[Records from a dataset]
━━━━━━━━
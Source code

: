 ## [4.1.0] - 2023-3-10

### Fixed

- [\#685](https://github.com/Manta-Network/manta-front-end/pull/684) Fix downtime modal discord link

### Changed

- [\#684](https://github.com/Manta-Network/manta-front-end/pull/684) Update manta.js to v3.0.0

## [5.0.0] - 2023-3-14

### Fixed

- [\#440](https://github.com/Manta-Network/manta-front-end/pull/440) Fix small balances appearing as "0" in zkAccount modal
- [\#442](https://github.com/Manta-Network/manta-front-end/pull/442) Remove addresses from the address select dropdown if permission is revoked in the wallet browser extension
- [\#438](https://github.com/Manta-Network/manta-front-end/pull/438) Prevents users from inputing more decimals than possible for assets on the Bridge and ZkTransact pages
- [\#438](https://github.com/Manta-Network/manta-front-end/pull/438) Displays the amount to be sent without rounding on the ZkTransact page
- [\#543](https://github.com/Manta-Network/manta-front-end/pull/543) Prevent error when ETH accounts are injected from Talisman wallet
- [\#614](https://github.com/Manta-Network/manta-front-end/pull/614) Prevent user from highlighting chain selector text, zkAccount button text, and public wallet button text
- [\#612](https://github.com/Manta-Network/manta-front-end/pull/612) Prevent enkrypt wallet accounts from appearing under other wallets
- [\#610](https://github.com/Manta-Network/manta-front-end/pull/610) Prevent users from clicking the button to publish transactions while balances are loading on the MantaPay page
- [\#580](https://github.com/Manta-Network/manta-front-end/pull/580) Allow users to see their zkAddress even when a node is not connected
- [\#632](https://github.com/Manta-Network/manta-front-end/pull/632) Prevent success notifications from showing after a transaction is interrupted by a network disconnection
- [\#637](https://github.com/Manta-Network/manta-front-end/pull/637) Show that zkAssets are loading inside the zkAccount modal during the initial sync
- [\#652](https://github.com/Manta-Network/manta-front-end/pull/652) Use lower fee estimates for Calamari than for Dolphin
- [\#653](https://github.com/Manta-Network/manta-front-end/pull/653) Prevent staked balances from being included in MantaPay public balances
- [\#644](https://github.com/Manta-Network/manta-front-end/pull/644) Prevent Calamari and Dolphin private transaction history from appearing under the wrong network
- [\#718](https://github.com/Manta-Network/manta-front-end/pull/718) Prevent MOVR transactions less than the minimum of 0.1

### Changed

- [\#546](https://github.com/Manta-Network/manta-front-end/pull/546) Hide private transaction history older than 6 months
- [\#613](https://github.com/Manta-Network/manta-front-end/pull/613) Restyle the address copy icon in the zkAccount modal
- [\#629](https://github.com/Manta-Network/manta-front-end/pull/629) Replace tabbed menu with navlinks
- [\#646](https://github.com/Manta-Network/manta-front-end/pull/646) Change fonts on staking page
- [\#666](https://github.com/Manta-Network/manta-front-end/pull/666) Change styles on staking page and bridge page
━━━━━━━━
▶ **DESCRIPTION OF THE TASK**
Using only the entries above, output the line with "and ZkTransact pages", the line with "than for Dolphin", and all lines between them, exactly as they stand.

▶ **RESPONSE TO THIS EXERCISE**
- [\#438](https://github.com/Manta-Network/manta-front-end/pull/438) Prevents users from inputing more decimals than possible for assets on the Bridge and ZkTransact pages
- [\#438](https://github.com/Manta-Network/manta-front-end/pull/438) Displays the amount to be sent without rounding on the ZkTransact page
- [\#543](https://github.com/Manta-Network/manta-front-end/pull/543) Prevent error when ETH accounts are injected from Talisman wallet
- [\#614](https://github.com/Manta-Network/manta-front-end/pull/614) Prevent user from highlighting chain selector text, zkAccount button text, and public wallet button text
- [\#612](https://github.com/Manta-Network/manta-front-end/pull/612) Prevent enkrypt wallet accounts from appearing under other wallets
- [\#610](https://github.com/Manta-Network/manta-front-end/pull/610) Prevent users from clicking the button to publish transactions while balances are loading on the MantaPay page
- [\#580](https://github.com/Manta-Network/manta-front-end/pull/580) Allow users to see their zkAddress even when a node is not connected
- [\#632](https://github.com/Manta-Network/manta-front-end/pull/632) Prevent success notifications from showing after a transaction is interrupted by a network disconnection
- [\#637](https://github.com/Manta-Network/manta-front-end/pull/637) Show that zkAssets are loading inside the zkAccount modal during the initial sync
- [\#652](https://github.com/Manta-Network/manta-front-end/pull/652) Use lower fee estimates for Calamari than for Dolphin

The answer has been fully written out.